Erstaunlich: Autonomes Fahren gibt’s schon seit fast 100 Jahren?

Autonomes Fahren gibt’s schon seit fast 100 Jahren: Bereits 1921 wurde das erste Automobil ferngesteuert. In den 1930erJahren plante man Autobahnen mit fahrerlosen Autos. Aus den Utopien wurde im 21. Jahrhundert Realität.

Erstaunlich: Autonomes Fahren gibt’s schon seit fast 100 Jahren?

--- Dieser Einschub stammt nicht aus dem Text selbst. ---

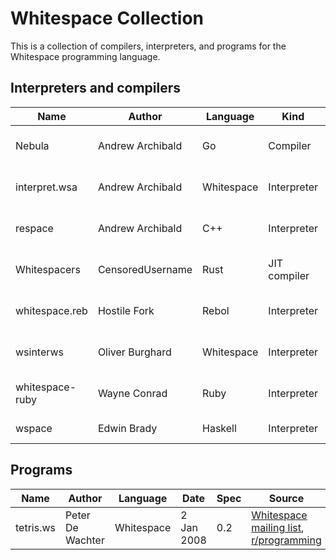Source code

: # Whitespace Collection

This is a collection of compilers, interpreters, and programs for the
Whitespace programming language.

## Interpreters and compilers

| Name            | Author           | Language   | Kind         | Date        | Spec     | Source |
| --------------- | ---------------- | ---------- | ------------ | ----------- | -------- | ------ |
| Nebula          | Andrew Archibald | Go         | Compiler     | 8 Jun 2019  | 0.3      | [GitHub](https://github.com/andrewarchi/nebula) |
| interpret.wsa   | Andrew Archibald | Whitespace | Interpreter  | 5 Jun 2019  | 0.3      | [GitHub](https://github.com/andrewarchi/nebula/blob/master/programs/interpret.wsa) |
| respace         | Andrew Archibald | C++        | Interpreter  | 15 Apr 2018 | 0.3      | [GitHub](https://github.com/andrewarchi/respace) |
| Whitespacers    | CensoredUsername | Rust       | JIT compiler | 19 Jun 2016 | 0.3      | [GitHub](https://github.com/CensoredUsername/whitespace-rs) |
| whitespace.reb  | Hostile Fork     | Rebol      | Interpreter  | 10 Jul 2010 | 0.3      | [GitHub](https://github.com/hostilefork/whitespacers/tree/master/rebol) |
| wsinterws       | Oliver Burghard  | Whitespace | Interpreter  | 24 Apr 2003 | 0.2      | [burghard.info][burghard] |
| whitespace-ruby | Wayne Conrad     | Ruby       | Interpreter  | 2 Apr 2003  | 0.2      | [yagni.com][yagni] |
| wspace          | Edwin Brady      | Haskell    | Interpreter  | 2002        | 0.2, 0.3 | [compsoc.dur.ac.uk][compsoc] |

## Programs

| Name            | Author           | Language   | Date        | Spec     | Source |
| --------------- | ---------------- | ---------- | ----------- | -------- | ------ |
| tetris.ws       | Peter De Wachter | Whitespace | 2 Jan 2008  | 0.2      | [Whitespace mailing list][tetris-mail], [r/programming][tetris-reddit] |

[tetris-mail]: https://web.archive.org/web/20141011193149/http://compsoc.dur.ac.uk/archives/whitespace/2008-January/000067.html
[tetris-reddit]: https://www.reddit.com/r/programming/comments/9nw1e/most_unreadable_programming_language_ever/c0dkzzw/
[burghard]: https://web.archive.org/web/20030608024503/http://www.burghard.info/code/whitespace/wsinterws/index.html
[yagni]: https://web.archive.org/web/20120417161917/http://yagni.com/whitespace/index.html
[compsoc]: https://web.archive.org/web/20150717203521/http://compsoc.dur.ac.uk:80/whitespace/index.php
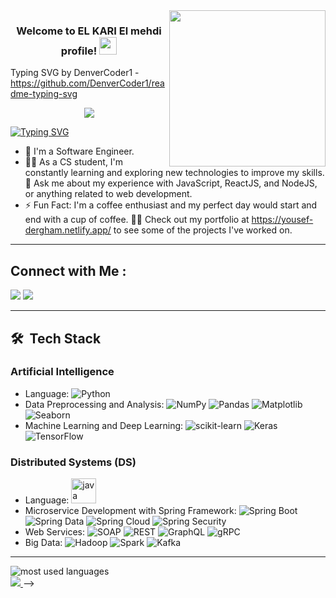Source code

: 
<img width="250" align="right" src="https://c.tenor.com/_DOBjnGspYAAAAAM/code-coding.gif">

<h3 align="center">
  Welcome to EL KARI El mehdi profile!
  <img src="https://media.giphy.com/media/hvRJCLFzcasrR4ia7z/giphy.gif" width="28">
</h3>

Typing SVG by DenverCoder1 - https://github.com/DenverCoder1/readme-typing-svg 
<p align="center">
  <a href="https://github.com/DenverCoder1/readme-typing-svg"><img src="https://readme-typing-svg.herokuapp.com/?lines=Full-stack%20web%20developer;Always%20learning%20new%20things&font=Fira%20Code&center=true&width=440&height=45&color=f75c7e&vCenter=true&size=22"></a>
</p> 

<a href="https://git.io/typing-svg"><img src="https://readme-typing-svg.herokuapp.com?font=Fira+Code&pause=1000&color=27A0F7&random=false&width=435&lines=I'm+an+AI+and+DS+Student" alt="Typing SVG" /></a>

- 🏢 I'm a Software Engineer.
- 👨‍💻 As a CS student, I'm constantly learning and exploring new technologies to improve my skills.
💬 Ask me about my experience with JavaScript, ReactJS, and NodeJS, or anything related to web development.
- ⚡ Fun Fact: I'm a coffee enthusiast and my perfect day would start and end with a cup of coffee.
 👨‍💻 Check out my portfolio at https://yousef-dergham.netlify.app/ to see some of the projects I've worked on.

<hr>

## Connect with Me :

<a href="https://www.linkedin.com/in/mehdi-kari/" target="_blank"><img src="https://img.shields.io/badge/-El mehdi%20El kari-0077B5?style=for-the-badge&logo=Linkedin&logoColor=white"/></a>
<a href="https://t.me/elmehdielkari" target="_blank"><img src="https://img.shields.io/badge/-El mehdi%20El kari-0077B5?style=for-the-badge&logo=Telegram&logoColor=white"/></a>

<hr>

## 🛠 &nbsp;Tech Stack

### Artificial Intelligence

- Language: ![Python](https://img.icons8.com/color/48/000000/python.png)
- Data Preprocessing and Analysis: ![NumPy](https://img.icons8.com/color/48/000000/numpy.png) ![Pandas](https://img.icons8.com/color/48/000000/pandas.png) ![Matplotlib](https://img.icons8.com/color/48/000000/matplotlib.png) ![Seaborn](https://img.icons8.com/color/48/000000/seaborn.png)
- Machine Learning and Deep Learning: ![scikit-learn](https://img.icons8.com/color/48/000000/scikit-learn.png) ![Keras](https://img.icons8.com/color/48/000000/keras.png) ![TensorFlow](https://img.icons8.com/color/48/000000/tensorflow.png)

### Distributed Systems (DS)

- Language: <a> <img src="https://raw.githubusercontent.com/devicons/devicon/master/icons/java/java original.svg" alt="java" width="40" height="40"/></a>
- Microservice Development with Spring Framework: ![Spring Boot](https://img.icons8.com/color/48/000000/spring-logo.png) ![Spring Data](https://pbs.twimg.com/profile_images/1235945452304031744/w55Uc_O9_400x400.png) ![Spring Cloud](https://img.icons8.com/color/48/000000/spring-cloud.png) ![Spring Security](https://img.icons8.com/color/48/000000/spring-security.png)
- Web Services: ![SOAP](https://img.icons8.com/color/48/000000/soap.png) ![REST](https://img.icons8.com/color/48/000000/rest-api.png) ![GraphQL](https://img.icons8.com/color/48/000000/graphql.png) ![gRPC](https://img.icons8.com/color/48/000000/grpc.png)
- Big Data: ![Hadoop](https://img.icons8.com/color/48/000000/hadoop.png) ![Spark](https://img.icons8.com/color/48/000000/spark.png) ![Kafka](https://img.icons8.com/color/48/000000/apache-kafka.png)


<hr>




<img align="left" src="https://github-readme-stats.vercel.app/api/top-langs?username=elmehdi-elkari&show_icons=true&locale=en&layout=compact&theme=radical" alt="most used languages" />
<br>
<a href="https://komarev.com/ghpvc/?username=elmehdi-elkari&style=for-the-badge">
    <img src="https://komarev.com/ghpvc/?username=elmehdi-elkari&style=for-the-badge">
</a>
-->
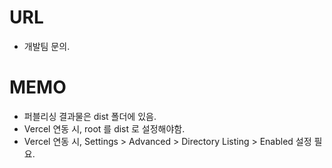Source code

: # URL
- 개발팀 문의.

# MEMO
- 퍼블리싱 결과물은 dist 폴더에 있음.
- Vercel 연동 시, root 를 dist 로 설정해야함.
- Vercel 연동 시, Settings > Advanced > Directory Listing > Enabled 설정 필요.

In den frühen 70er Jahren waren Dystopien eher selten. Erst mit der Ölkrise 1973 änderte sich vieles grundlegend. Zukunft – das Bild der Welt von morgen, Bertelsmann 1972

In meiner Jugend, Anfang der 1970er Jahre, bekam ich von meinem Großvater ein tolles Buch geschenkt: „Zukunft – Das Bild der Welt von morgen„. Dieses Buch beinhaltete Geschichten und zukünftige Erfindungen, die wie pure Science Fiction anmuteten. Beinahe jeder Aspekt der Zukunft wurde gestreift und opulent bebildert beschrieben. Was mich noch heute an dem Buch fasziniert, ist die positive Grundeinstellung – auch wenn mir das Kapitel über den Club of Rome und seine Prognosen ein gehörige Portion Angst einjagte. Dennis Meadows’ Buch von 1972 „Die Grenzen des Wachstums“ sagte den Weltuntergang in nicht weniger als 100 Jahren voraus. Die Rohstoffe würden schon 2025 zur Neige gehen. 1973 markierte die Ölkrise tatsächlich ein Umdenken. Es sollte nur von kurzer Dauer sein. Trotzdem ist der Tenor von „Zukunft“ sehr optimistisch – Wissenschaft und Technik sollten den Zusammenbruch der Zivilisation verhindern. Das galt auch für das Kapitel zum Verkehr und autonomen Fahren. 

Erstaunlich: Autonomes Fahren gibt’s schon seit fast 100 Jahren?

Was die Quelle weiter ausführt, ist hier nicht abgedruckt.